I thoroughly enjoyed this season, and the final two episodes, especially Death in Heaven, pretty much exceeded all expectations. I feel like Clara developed so far from her Impossible Girl origins that she felt like a completely different character, and Jenna Coleman knocked it out of the proverbial ballpark pretty much every time she was on screen.
Capaldi has been amazing as well, and his older, gruffer version of the Doctor perfectly suits the darker and more somber tone of so much of this season. It was the ideal season (and the right Doctor, much more so than Matt Smith's would have been) in which to bring back the Master, the Doctor's dark mirror. The final scene in the cafe, of Clara and the Doctor lying to each other to spare each other their own pain, WOW that was emotionally so powerful and resonant and bittersweet. Amazing stuff, and all the more gut-wrenching for its restraint.
One of the things that made the finale so wonderful is how every emotional beat was fully earned, having been set up from the start of the season (and before it).
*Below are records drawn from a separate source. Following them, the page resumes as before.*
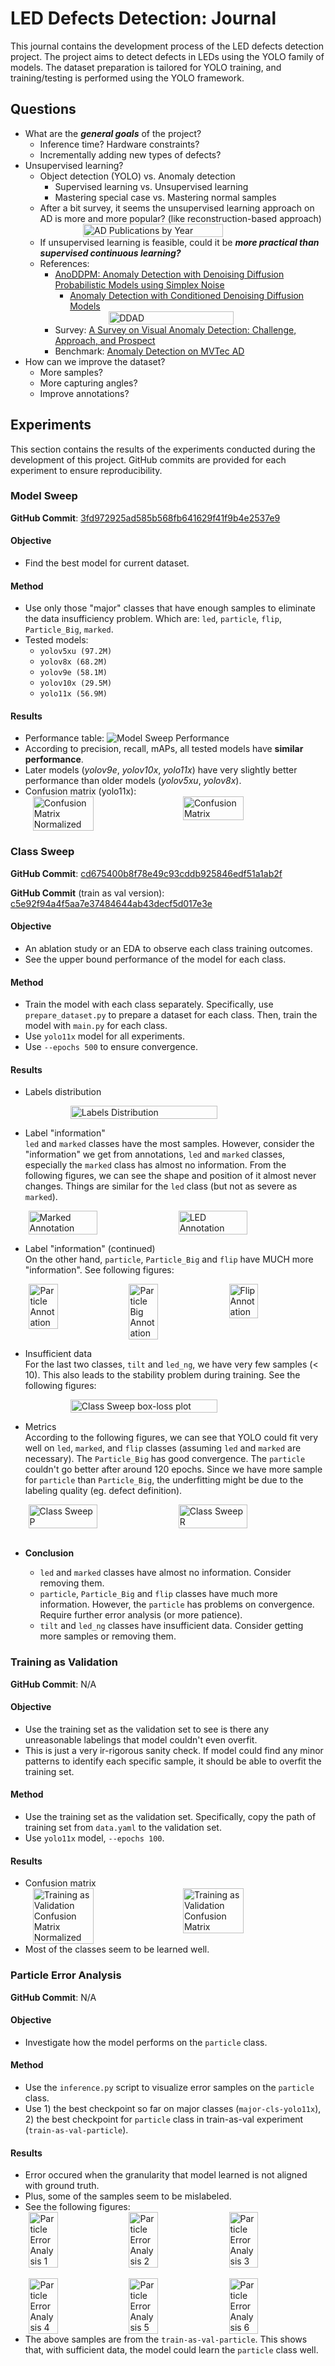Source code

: # LED Defects Detection: Journal

This journal contains the development process of the LED defects detection project. The project aims to detect defects in LEDs using the YOLO family of models. The dataset preparation is tailored for YOLO training, and training/testing is performed using the YOLO framework.

## Questions

- What are the ***general goals*** of the project?
  - Inference time? Hardware constraints?
  - Incrementally adding new types of defects?
- Unsupervised learning?
  - Object detection (YOLO) vs. Anomaly detection
    - Supervised learning vs. Unsupervised learning
    - Mastering special case vs. Mastering normal samples
  - After a bit survey, it seems the unsupervised learning approach on AD is more and more popular? (like reconstruction-based approach)
    <div style="display: flex; justify-content: center;">
      <img src="./assets/AD_publications_by_year.png" alt="AD Publications by Year" width="70%">
    </div>
  - If unsupervised learning is feasible, could it be ***more practical than supervised continuous learning?***
  - References:
    - [AnoDDPM: Anomaly Detection with Denoising Diffusion Probabilistic Models using Simplex Noise](https://openaccess.thecvf.com/content/CVPR2022W/NTIRE/papers/Wyatt_AnoDDPM_Anomaly_Detection_With_Denoising_Diffusion_Probabilistic_Models_Using_Simplex_CVPRW_2022_paper.pdf)
      - [Anomaly Detection with Conditioned Denoising Diffusion Models](https://arxiv.org/abs/2305.15956)
        <div style="display: flex; justify-content: center;">
          <img src="./assets/DDAD.png" alt="DDAD" width="70%">
        </div>
    - Survey: [A Survey on Visual Anomaly Detection: Challenge, Approach, and Prospect](https://arxiv.org/abs/2401.16402)
    - Benchmark: [Anomaly Detection on MVTec AD](https://paperswithcode.com/sota/anomaly-detection-on-mvtec-ad)
- How can we improve the dataset?
  - More samples?
  - More capturing angles?
  - Improve annotations?

## Experiments

This section contains the results of the experiments conducted during the development of this project. GitHub commits are provided for each experiment to ensure reproducibility.

### Model Sweep

**GitHub Commit**: [3fd972925ad585b568fb641629f41f9b4e2537e9](https://github.com/agbld/led-defects-detection/commit/3fd972925ad585b568fb641629f41f9b4e2537e9)

#### Objective
- Find the best model for current dataset.

#### Method
- Use only those "major" classes that have enough samples to eliminate the data insufficiency problem. Which are: `led`, `particle`, `flip`, `Particle_Big`, `marked`.
- Tested models:
  - `yolov5xu (97.2M)`
  - `yolov8x (68.2M)`
  - `yolov9e (58.1M)`
  - `yolov10x (29.5M)`
  - `yolo11x (56.9M)`

#### Results
- Performance table:
  ![Model Sweep Performance](./assets/model_sweep_performance.png)
- According to precision, recall, mAPs, all tested models have **similar performance**.
- Later models (*yolov9e*, *yolov10x*, *yolo11x*) have very slightly better performance than older models (*yolov5xu*, *yolov8x*).
- Confusion matrix (yolo11x):
  <div style="display: flex; justify-content: space-around;">
    <img src="./assets/confusion_matrix_normalized.png" alt="Confusion Matrix Normalized" width="45%">
    <img src="./assets/confusion_matrix.png" alt="Confusion Matrix" width="45%">
  </div>

### Class Sweep

**GitHub Commit**: [cd675400b8f78e49c93cddb925846edf51a1ab2f](https://github.com/agbld/led-defects-detection/commit/cd675400b8f78e49c93cddb925846edf51a1ab2f)

**GitHub Commit** (train as val version): [c5e92f94a4f5aa7e37484644ab43decf5d017e3e](https://github.com/agbld/led-defects-detection/commit/c5e92f94a4f5aa7e37484644ab43decf5d017e3e)

#### Objective
- An ablation study or an EDA to observe each class training outcomes.
- See the upper bound performance of the model for each class.

#### Method
- Train the model with each class separately. Specifically, use `prepare_dataset.py` to prepare a dataset for each class. Then, train the model with `main.py` for each class.
- Use `yolo11x` model for all experiments.
- Use `--epochs 500` to ensure convergence.

#### Results
- Labels distribution <br>
    <div style="display: flex; justify-content: center;">
      <img src="./assets/class_distribution.png" alt="Labels Distribution" width="70%">
    </div>

- Label "information" <br>
  `led` and `marked` classes have the most samples. However, consider the "information" we get from annotations, `led` and `marked` classes, especially the `marked` class has almost no information. From the following figures, we can see the shape and position of it almost never changes. Things are similar for the `led` class (but not as severe as `marked`).
  <div style="display: flex; justify-content: space-around;">
    <img src="./assets/marked_annotation.jpg" alt="Marked Annotation" width="48%">
    <img src="./assets/led_annotation.jpg" alt="LED Annotation" width="48%">
  </div>

- Label "information" (continued) <br>
  On the other hand, `particle`, `Particle_Big` and `flip` have MUCH more "information". See following figures:
  <div style="display: flex; justify-content: space-around;">
    <img src="./assets/particle_annotation.jpg" alt="Particle Annotation" width="31%">
    <img src="./assets/Particle_Big_annotation.jpg" alt="Particle Big Annotation" width="31%">
    <img src="./assets/flip_annotation.jpg" alt="Flip Annotation" width="31%">
  </div>

- Insufficient data <br>
  For the last two classes, `tilt` and `led_ng`, we have very few samples (< 10). This also leads to the stability problem during training. See the following figures:
    <div style="display: flex; justify-content: center;">
      <img src="./assets/class_sweep_box_loss.png" alt="Class Sweep box-loss plot" width="70%">
    </div>

- Metrics <br>
  According to the following figures, we can see that YOLO could fit very well on `led`, `marked`, and `flip` classes (assuming `led` and `marked` are necessary). The `Particle_Big` has good convergence. The `particle` couldn't go better after around 120 epochs. Since we have more sample for `particle` than `Particle_Big`, the underfitting might be due to the labeling quality (eg. defect definition).
  <div style="display: flex; justify-content: space-around;">
    <img src="./assets/class_sweep_P.png" alt="Class Sweep P" width="48%">
    <img src="./assets/class_sweep_R.png" alt="Class Sweep R" width="48%">
  </div><br>

- **Conclusion** <br>
  - `led` and `marked` classes have almost no information. Consider removing them.
  - `particle`, `Particle_Big` and `flip` classes have much more information. However, the `particle` has problems on convergence. Require further error analysis (or more patience).
  - `tilt` and `led_ng` classes have insufficient data. Consider getting more samples or removing them.

### Training as Validation

**GitHub Commit**: N/A

#### Objective
- Use the training set as the validation set to see is there any unreasonable labelings that model couldn't even overfit.
- This is just a very ir-rigorous sanity check. If model could find any minor patterns to identify each specific sample, it should be able to overfit the training set.

#### Method
- Use the training set as the validation set. Specifically, copy the path of training set from `data.yaml` to the validation set.
- Use `yolo11x` model, `--epochs 100`.

#### Results
- Confusion matrix <br>
  <div style="display: flex; justify-content: space-around;">
    <img src="./assets/train_is_val_confusion_matrix_normalized.png" alt="Training as Validation Confusion Matrix Normalized" width="45%">
    <img src="./assets/train_is_val_confusion_matrix.png" alt="Training as Validation Confusion Matrix" width="45%">
  </div>
- Most of the classes seem to be learned well.

### Particle Error Analysis

**GitHub Commit**: N/A

#### Objective

- Investigate how the model performs on the `particle` class.

#### Method
- Use the `inference.py` script to visualize error samples on the `particle` class.
- Use 1) the best checkpoint so far on major classes (`major-cls-yolo11x`), 2) the best checkpoint for `particle` class in train-as-val experiment (`train-as-val-particle`).

#### Results
- Error occured when the granularity that model learned is not aligned with ground truth. 
- Plus, some of the samples seem to be mislabeled.
- See the following figures:
  <div style="display: flex; justify-content: space-around; flex-wrap: wrap;">
    <img src="./assets/particle_error_analysis_1.jpg" alt="Particle Error Analysis 1" width="31%">
    <img src="./assets/particle_error_analysis_2.jpg" alt="Particle Error Analysis 2" width="31%">
    <img src="./assets/particle_error_analysis_3.jpg" alt="Particle Error Analysis 3" width="31%">
  </div><br>
  <div style="display: flex; justify-content: space-around; flex-wrap: wrap;">
    <img src="./assets/particle_error_analysis_4.jpg" alt="Particle Error Analysis 4" width="31%">
    <img src="./assets/particle_error_analysis_5.jpg" alt="Particle Error Analysis 5" width="31%">
    <img src="./assets/particle_error_analysis_6.jpg" alt="Particle Error Analysis 6" width="31%">
  </div>
- The above samples are from the `train-as-val-particle`. This shows that, with sufficient data, the model could learn the `particle` class well.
There was nothing gimmicky, no "gotcha!" stunts, nothing that came out of left field. I think this season might actually have had the strongest arc of the new series, certainly the strongest arc of Moff's Who--maybe even stronger than the Pandorica plot, which was excellent.
If I have one quibble, it's that I don't think Danny (and his relationship with Clara) was developed thoroughly enough for his fate in DiH to resonate on a gut level. With Clara, I felt her pain right down to my bone marrow. Danny, not so much. It felt more like an intellectual exercise than a deep, emotionally wrenching thing. Which isn't bad, it just made it a bit harder to care about him. His decision to return to life the kid he'd accidentally shot to death was so perfect, though. If this is the last we see of the character, he certainly was written out on a note of selfless, true heroism.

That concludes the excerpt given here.